### Exercise details
Pictures should be left out while the data beneath this task is written out word for word.

### Given records
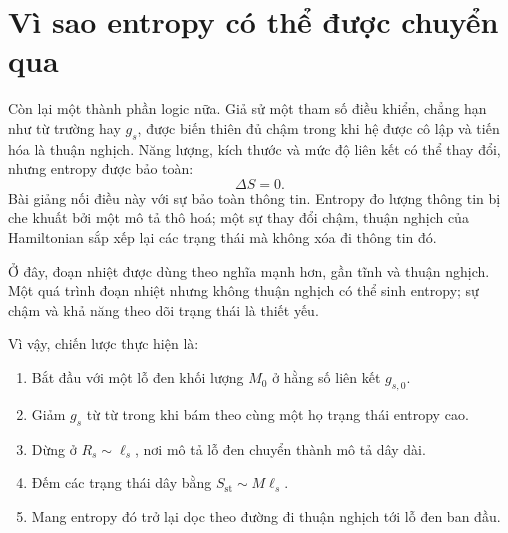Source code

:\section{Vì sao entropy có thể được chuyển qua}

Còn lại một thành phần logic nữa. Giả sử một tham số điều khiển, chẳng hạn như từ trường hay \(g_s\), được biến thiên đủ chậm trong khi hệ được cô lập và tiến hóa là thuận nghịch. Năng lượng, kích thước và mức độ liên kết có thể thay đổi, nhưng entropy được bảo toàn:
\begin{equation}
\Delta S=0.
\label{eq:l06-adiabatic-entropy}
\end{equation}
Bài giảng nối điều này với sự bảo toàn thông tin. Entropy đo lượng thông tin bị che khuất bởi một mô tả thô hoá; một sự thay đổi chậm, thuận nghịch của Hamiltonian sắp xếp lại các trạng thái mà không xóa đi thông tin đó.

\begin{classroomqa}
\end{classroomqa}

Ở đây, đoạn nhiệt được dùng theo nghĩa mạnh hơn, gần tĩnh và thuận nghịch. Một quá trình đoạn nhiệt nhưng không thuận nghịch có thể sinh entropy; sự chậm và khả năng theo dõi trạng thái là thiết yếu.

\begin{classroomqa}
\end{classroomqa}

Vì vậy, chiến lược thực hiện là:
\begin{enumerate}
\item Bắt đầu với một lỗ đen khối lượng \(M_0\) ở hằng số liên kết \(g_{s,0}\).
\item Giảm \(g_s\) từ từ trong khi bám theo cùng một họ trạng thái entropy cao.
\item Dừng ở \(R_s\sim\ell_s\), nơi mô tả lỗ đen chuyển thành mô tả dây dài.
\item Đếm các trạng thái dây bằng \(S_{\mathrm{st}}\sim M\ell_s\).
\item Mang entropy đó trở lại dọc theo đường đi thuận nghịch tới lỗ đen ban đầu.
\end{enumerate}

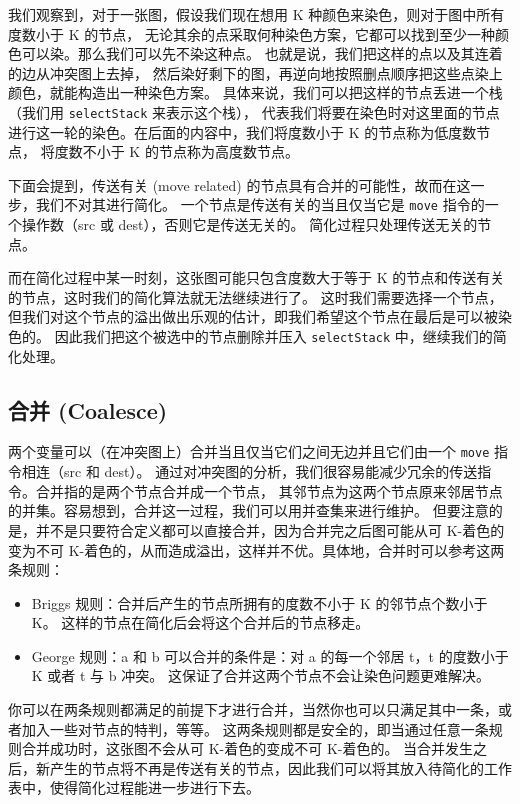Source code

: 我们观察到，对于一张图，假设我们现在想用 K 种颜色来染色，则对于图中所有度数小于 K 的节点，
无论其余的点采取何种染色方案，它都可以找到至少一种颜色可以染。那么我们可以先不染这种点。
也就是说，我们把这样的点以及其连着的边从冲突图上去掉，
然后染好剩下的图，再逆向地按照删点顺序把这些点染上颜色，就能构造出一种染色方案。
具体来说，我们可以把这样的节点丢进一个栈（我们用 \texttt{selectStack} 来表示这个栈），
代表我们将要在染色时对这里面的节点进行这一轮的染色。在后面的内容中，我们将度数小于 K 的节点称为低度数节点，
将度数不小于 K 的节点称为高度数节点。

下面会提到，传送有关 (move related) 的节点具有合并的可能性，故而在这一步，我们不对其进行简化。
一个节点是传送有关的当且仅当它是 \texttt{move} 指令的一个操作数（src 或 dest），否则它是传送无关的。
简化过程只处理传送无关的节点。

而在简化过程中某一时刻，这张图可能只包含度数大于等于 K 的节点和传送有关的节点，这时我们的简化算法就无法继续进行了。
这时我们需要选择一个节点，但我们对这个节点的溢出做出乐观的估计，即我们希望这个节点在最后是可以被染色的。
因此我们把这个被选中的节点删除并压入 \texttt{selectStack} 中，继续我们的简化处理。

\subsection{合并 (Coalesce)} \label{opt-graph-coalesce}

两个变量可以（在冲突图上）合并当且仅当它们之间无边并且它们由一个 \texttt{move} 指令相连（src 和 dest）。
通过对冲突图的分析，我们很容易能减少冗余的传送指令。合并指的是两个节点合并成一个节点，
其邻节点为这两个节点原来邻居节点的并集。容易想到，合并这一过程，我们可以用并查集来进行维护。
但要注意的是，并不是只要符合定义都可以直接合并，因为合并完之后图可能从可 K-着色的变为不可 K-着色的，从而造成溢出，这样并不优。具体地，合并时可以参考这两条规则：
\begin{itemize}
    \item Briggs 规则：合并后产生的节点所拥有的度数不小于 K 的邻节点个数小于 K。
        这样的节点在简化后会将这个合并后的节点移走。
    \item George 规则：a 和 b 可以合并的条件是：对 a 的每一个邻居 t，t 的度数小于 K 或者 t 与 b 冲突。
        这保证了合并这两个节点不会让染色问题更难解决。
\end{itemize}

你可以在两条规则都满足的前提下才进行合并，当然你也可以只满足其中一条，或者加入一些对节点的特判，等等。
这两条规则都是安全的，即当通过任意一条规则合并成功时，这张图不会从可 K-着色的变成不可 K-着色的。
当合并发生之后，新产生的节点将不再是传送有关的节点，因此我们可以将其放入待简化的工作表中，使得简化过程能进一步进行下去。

### Finished task
Source code

:\section{Vì sao entropy có thể được chuyển qua}

Còn lại một thành phần logic nữa. Giả sử một tham số điều khiển, chẳng hạn như từ trường hay \(g_s\), được biến thiên đủ chậm trong khi hệ được cô lập và tiến hóa là thuận nghịch. Năng lượng, kích thước và mức độ liên kết có thể thay đổi, nhưng entropy được bảo toàn:
\begin{equation}
\Delta S=0.
\label{eq:l06-adiabatic-entropy}
\end{equation}
Bài giảng nối điều này với sự bảo toàn thông tin. Entropy đo lượng thông tin bị che khuất bởi một mô tả thô hoá; một sự thay đổi chậm, thuận nghịch của Hamiltonian sắp xếp lại các trạng thái mà không xóa đi thông tin đó.

\begin{classroomqa}
\end{classroomqa}

Ở đây, đoạn nhiệt được dùng theo nghĩa mạnh hơn, gần tĩnh và thuận nghịch. Một quá trình đoạn nhiệt nhưng không thuận nghịch có thể sinh entropy; sự chậm và khả năng theo dõi trạng thái là thiết yếu.

\begin{classroomqa}
\end{classroomqa}

Vì vậy, chiến lược thực hiện là:
\begin{enumerate}
\item Bắt đầu với một lỗ đen khối lượng \(M_0\) ở hằng số liên kết \(g_{s,0}\).
\item Giảm \(g_s\) từ từ trong khi bám theo cùng một họ trạng thái entropy cao.
\item Dừng ở \(R_s\sim\ell_s\), nơi mô tả lỗ đen chuyển thành mô tả dây dài.
\item Đếm các trạng thái dây bằng \(S_{\mathrm{st}}\sim M\ell_s\).
\item Mang entropy đó trở lại dọc theo đường đi thuận nghịch tới lỗ đen ban đầu.
\end{enumerate}

Source code

: 我们观察到，对于一张图，假设我们现在想用 K 种颜色来染色，则对于图中所有度数小于 K 的节点，
无论其余的点采取何种染色方案，它都可以找到至少一种颜色可以染。那么我们可以先不染这种点。
也就是说，我们把这样的点以及其连着的边从冲突图上去掉，
然后染好剩下的图，再逆向地按照删点顺序把这些点染上颜色，就能构造出一种染色方案。
具体来说，我们可以把这样的节点丢进一个栈（我们用 \texttt{selectStack} 来表示这个栈），
代表我们将要在染色时对这里面的节点进行这一轮的染色。在后面的内容中，我们将度数小于 K 的节点称为低度数节点，
将度数不小于 K 的节点称为高度数节点。

下面会提到，传送有关 (move related) 的节点具有合并的可能性，故而在这一步，我们不对其进行简化。
一个节点是传送有关的当且仅当它是 \texttt{move} 指令的一个操作数（src 或 dest），否则它是传送无关的。
简化过程只处理传送无关的节点。

而在简化过程中某一时刻，这张图可能只包含度数大于等于 K 的节点和传送有关的节点，这时我们的简化算法就无法继续进行了。
这时我们需要选择一个节点，但我们对这个节点的溢出做出乐观的估计，即我们希望这个节点在最后是可以被染色的。
因此我们把这个被选中的节点删除并压入 \texttt{selectStack} 中，继续我们的简化处理。

\subsection{合并 (Coalesce)} \label{opt-graph-coalesce}

两个变量可以（在冲突图上）合并当且仅当它们之间无边并且它们由一个 \texttt{move} 指令相连（src 和 dest）。
通过对冲突图的分析，我们很容易能减少冗余的传送指令。合并指的是两个节点合并成一个节点，
其邻节点为这两个节点原来邻居节点的并集。容易想到，合并这一过程，我们可以用并查集来进行维护。
但要注意的是，并不是只要符合定义都可以直接合并，因为合并完之后图可能从可 K-着色的变为不可 K-着色的，从而造成溢出，这样并不优。具体地，合并时可以参考这两条规则：
\begin{itemize}
    \item Briggs 规则：合并后产生的节点所拥有的度数不小于 K 的邻节点个数小于 K。
        这样的节点在简化后会将这个合并后的节点移走。
    \item George 规则：a 和 b 可以合并的条件是：对 a 的每一个邻居 t，t 的度数小于 K 或者 t 与 b 冲突。
        这保证了合并这两个节点不会让染色问题更难解决。
\end{itemize}

你可以在两条规则都满足的前提下才进行合并，当然你也可以只满足其中一条，或者加入一些对节点的特判，等等。
这两条规则都是安全的，即当通过任意一条规则合并成功时，这张图不会从可 K-着色的变成不可 K-着色的。
当合并发生之后，新产生的节点将不再是传送有关的节点，因此我们可以将其放入待简化的工作表中，使得简化过程能进一步进行下去。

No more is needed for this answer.